Du coup je trouve assez malvenu que
Mona Eltahawy se mette dans le même panier que Qandeel Baloch, instagrameuse pakistanaise qu'elle évoque longuement, qu'une grande popularité ne protégera pas des mains de son étrangleur de frère. On ne part pas toutes avec les mêmes chances ni, surtout, avec les mêmes possibilités de fuite. Alors si
Mona Eltahawy se met effectivement en danger par ses prises de position en de multiples occasions, c'est peut-être un peu aussi parce qu'elle sait qu'elle prendra moins cher que des millions d'autres, anonymes dans des manifs ou dans les autres pays. Faut-il lui être redevable de porter la voix de celles qui sont violées et tuées ? Alors qu'elles sont violées et tuées précisément parce qu'elles portent leur propre voix, sans pour autant se faire mousser pour ça ?
En gros, les propositions de
Mona Eltahawy me semblent parasitées par une reconnaissance insuffisante de ses privilèges. C'est regrettable car elles sont justes.
En effet ces sept « péchés » qu'elle déroule ne devraient pas être le seul apanage des hommes. Ils ne deviennent bizarrement des péchés que quand les femmes s'en emparent, ben tiens. Et puis
Mona Eltahawy maîtrise l'art de la petite phrase lapidaire qui fait mouche. Elle écrit en outre, je pense, comme elle discoure, avec enthousiasme, franchise et précision. Ce doit être galvanisant de l'écouter parler.
Mais je la trouve donc parfois en porte-à-faux et, pour utiliser une métaphore religieuse, comme l'Eglise catholique qui ordonne le dogme plutôt que comme l'idée protestante d'une Bible accessible à l'interprétation de tous. Elle est inspirante sans le moindre doute, mais je me passerais d'une figure de martyr volontaire.
Dans son chapitre « L'ambition », en fin de compte,
Mona Eltahawy reconnaît volontiers qu'elle est « une grande fan de l'ambition féminine ».

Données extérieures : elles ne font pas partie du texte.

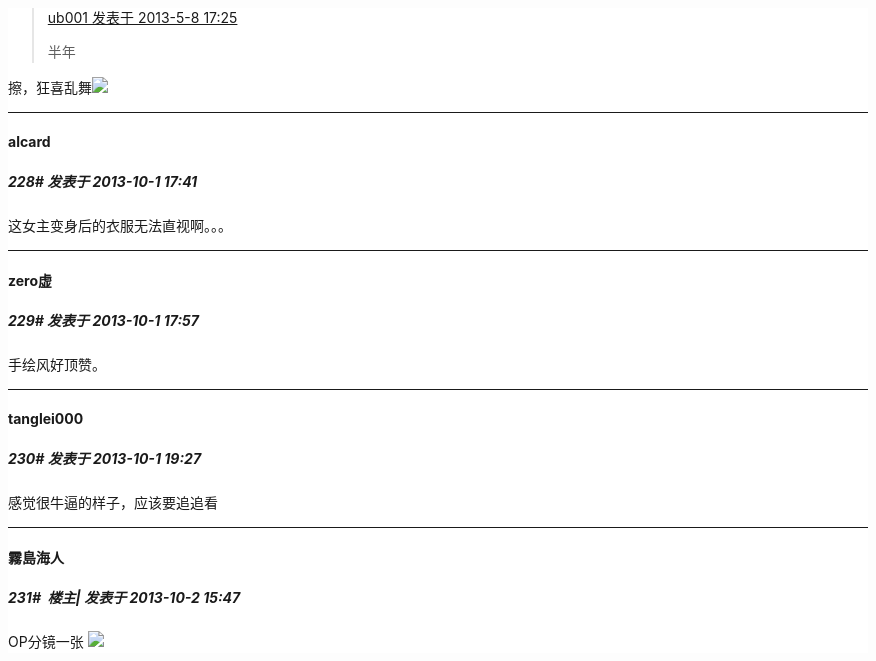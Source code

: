 <blockquote><a href="httphttps://bbs.saraba1st.com/2b/forum.php?mod=redirect&amp;goto=findpost&amp;pid=21229410&amp;ptid=915948" target="_blank">ub001 发表于 2013-5-8 17:25</a>

半年</blockquote>
擦，狂喜乱舞<img src="https://static.saraba1st.com/image/smiley/face/153.gif" referrerpolicy="no-referrer">







-----

####  alcard  
##### 228#       发表于 2013-10-1 17:41




这女主变身后的衣服无法直视啊。。。







-----

####  zero虚  
##### 229#       发表于 2013-10-1 17:57




手绘风好顶赞。







-----

####  tanglei000  
##### 230#       发表于 2013-10-1 19:27




感觉很牛逼的样子，应该要追追看







-----

####  霧島海人  
##### 231#         楼主| 发表于 2013-10-2 15:47




OP分镜一张
<img src="http://i43.tinypic.com/316malv.jpg" referrerpolicy="no-referrer">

« Pour qui je me prends ? Pour quelqu'un qui a su devenir autre chose que ce à quoi on la destinait. Je crois être l'une des féministes les plus importantes d'aujourd'hui et c'est pourquoi j'ai écrit le livre que vous êtes en train de lire. Mon ambition : être une auteure lue dans le monde entier et dont le travail compte, en particulier pour les femmes. Mon ambition : être une voix radicale et pertinente contre le patriarcat, le racisme, l'homophobie, la transphobie et toutes les formes de sectarisme. Et je crois y être parvenue. Voilà pour qui je me prends. Est-ce que cela fait de moi quelqu'un d'arrogant ? La belle affaire… Je l'ai foutrement mérité. »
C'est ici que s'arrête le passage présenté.